Danyl then looks at their four major projects.
The first transformational project is KiwiBuild: the solution to the housing crisis. It doesn’t appear to be going well, with Judith Collins exposing a new flaw, or scandal or oversight in the scheme roughly every seventy-two hours.
Not far off the truth. They promised 1,000 homes by 30 June. They have 73 days to go and have completed 74 of the 1,000 homes.
The second is the Zero Carbon Act: a framework to price greenhouse emissions and transition us to a green economy. This was supposed to come before select committee in February, but New Zealand First has fought such a prolonged and ruthless campaign against it the prime minister was forced to intervene in the negotiations to ensure its very survival. We don’t know what the act will look like, but Climate Minister James Shaw now predicts our emissions will continue to rise until the mid-2020s, which doesn’t sound hugely reassuring.
GG emissions dropped under National and James Shaw is claiming under his policies they will increase until 2025 or later. How is that delivery?
Next month we get the Wellbeing Budget, built around a ‘living standards’ framework. This is designed to shift the public service away from its neoliberal focus on economic and financial measures and towards ‘human, social and natural capital’, and will let the PM go on TV and talk about how much she cares about Kiwi kids and mums ‘as a mum herself’ If nothing else we can probably put this down as a foregone PR triumph.
The Living Standards Framework was started by Treasury in 2011 under Bill English. Its a worthwhile project but it isn’t about delivery. In terms of delivery the data shows child poverty dropped under National and rose in Labour’s first year of office.

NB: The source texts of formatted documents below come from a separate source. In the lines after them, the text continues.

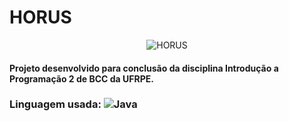 # HORUS

<p align="center">
<img alt="HORUS" src="https://i.redd.it/n7lbmotqo9a71.png"/>
</p>


#### Projeto desenvolvido para conclusão da disciplina Introdução a Programação 2 de BCC da UFRPE. 

### Linguagem usada: <img alt="Java" src="https://img.shields.io/badge/java-%23ED8B00.svg?style=for-the-badge&logo=java&logoColor=white"/>



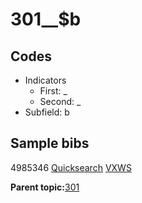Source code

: # 301\_\_$b

## Codes

-   Indicators
    -   First: \_
    -   Second: \_
-   Subfield: b

## Sample bibs

4985346 [Quicksearch](https://search.library.yale.edu/catalog/4985346) [VXWS](http://prodorbis.library.yale.edu:7014/vxws/GetHoldingsService?bibId=4985346)

**Parent topic:**[301](../../tags/301/301.md)

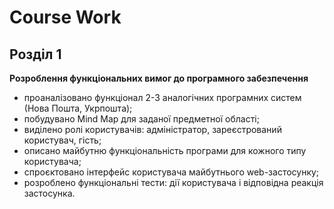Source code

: # Course Work
## Розділ 1
**Розроблення функціональних вимог до програмного забезпечення**

- проаналізовано функціонал 2-3 аналогічних програмних систем (Нова Пошта, Укрпошта);
- побудувано Mind Map для заданої предметної області;
- виділено ролі користувачів: адміністратор, зареєстрований користувач, гість;
- описано майбутню функціональність програми для кожного типу користувача;
- спроєктовано інтерфейс користувача майбутнього web-застосунку;
- розроблено функціональні тести: дії користувача і відповідна реакція застосунка.
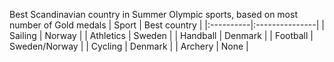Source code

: Best Scandinavian country in Summer Olympic sports, based on most number of Gold medals
| Sport     | Best country   |
|:----------|:---------------|
| Sailing   | Norway         |
| Athletics | Sweden         |
| Handball  | Denmark        |
| Football  | Sweden/Norway  |
| Cycling   | Denmark        |
| Archery   | None           |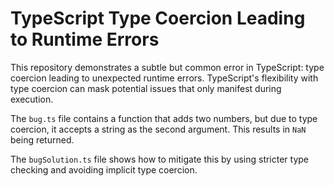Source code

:# TypeScript Type Coercion Leading to Runtime Errors

This repository demonstrates a subtle but common error in TypeScript: type coercion leading to unexpected runtime errors.  TypeScript's flexibility with type coercion can mask potential issues that only manifest during execution.

The `bug.ts` file contains a function that adds two numbers, but due to type coercion, it accepts a string as the second argument. This results in `NaN` being returned.

The `bugSolution.ts` file shows how to mitigate this by using stricter type checking and avoiding implicit type coercion.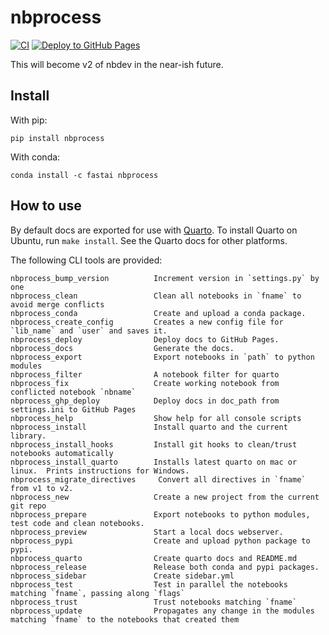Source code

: nbprocess
================

<!-- WARNING: THIS FILE WAS AUTOGENERATED! DO NOT EDIT! -->

[![CI](https://github.com/fastai/nbprocess/actions/workflows/test.yaml/badge.svg)](https://github.com/fastai/nbprocess/actions/workflows/test.yaml)
[![Deploy to GitHub
Pages](https://github.com/fastai/nbprocess/actions/workflows/deploy.yaml/badge.svg)](https://github.com/fastai/nbprocess/actions/workflows/deploy.yaml)

This will become v2 of nbdev in the near-ish future.

## Install

With pip:

    pip install nbprocess

With conda:

    conda install -c fastai nbprocess

## How to use

By default docs are exported for use with [Quarto](https://quarto.org/).
To install Quarto on Ubuntu, run `make install`. See the Quarto docs for
other platforms.

The following CLI tools are provided:

    nbprocess_bump_version          Increment version in `settings.py` by one
    nbprocess_clean                 Clean all notebooks in `fname` to avoid merge conflicts
    nbprocess_conda                 Create and upload a conda package.
    nbprocess_create_config         Creates a new config file for `lib_name` and `user` and saves it.
    nbprocess_deploy                Deploy docs to GitHub Pages.
    nbprocess_docs                  Generate the docs.
    nbprocess_export                Export notebooks in `path` to python modules
    nbprocess_filter                A notebook filter for quarto
    nbprocess_fix                   Create working notebook from conflicted notebook `nbname`
    nbprocess_ghp_deploy            Deploy docs in doc_path from settings.ini to GitHub Pages
    nbprocess_help                  Show help for all console scripts
    nbprocess_install               Install quarto and the current library.
    nbprocess_install_hooks         Install git hooks to clean/trust notebooks automatically
    nbprocess_install_quarto        Installs latest quarto on mac or linux.  Prints instructions for Windows.
    nbprocess_migrate_directives     Convert all directives in `fname` from v1 to v2.
    nbprocess_new                   Create a new project from the current git repo
    nbprocess_prepare               Export notebooks to python modules, test code and clean notebooks.
    nbprocess_preview               Start a local docs webserver.
    nbprocess_pypi                  Create and upload python package to pypi.
    nbprocess_quarto                Create quarto docs and README.md
    nbprocess_release               Release both conda and pypi packages.
    nbprocess_sidebar               Create sidebar.yml
    nbprocess_test                  Test in parallel the notebooks matching `fname`, passing along `flags`
    nbprocess_trust                 Trust notebooks matching `fname`
    nbprocess_update                Propagates any change in the modules matching `fname` to the notebooks that created them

The fourth was the capital gains tax, which Labour has campaigned on for the last three elections – because it is an issue which goes to the heart of inequality in New Zealand – and which they just ditched after one of the most bafflingly disastrous public policy debates imaginable, making John Key’s flag-change campaign look like the Normandy landings. There will be no capital gains tax, the prime minister announced today, and Labour will not campaign for one under her leadership.
So on all four major projects, the Government’s year of delivery is seeing either zero progress or moving backwards.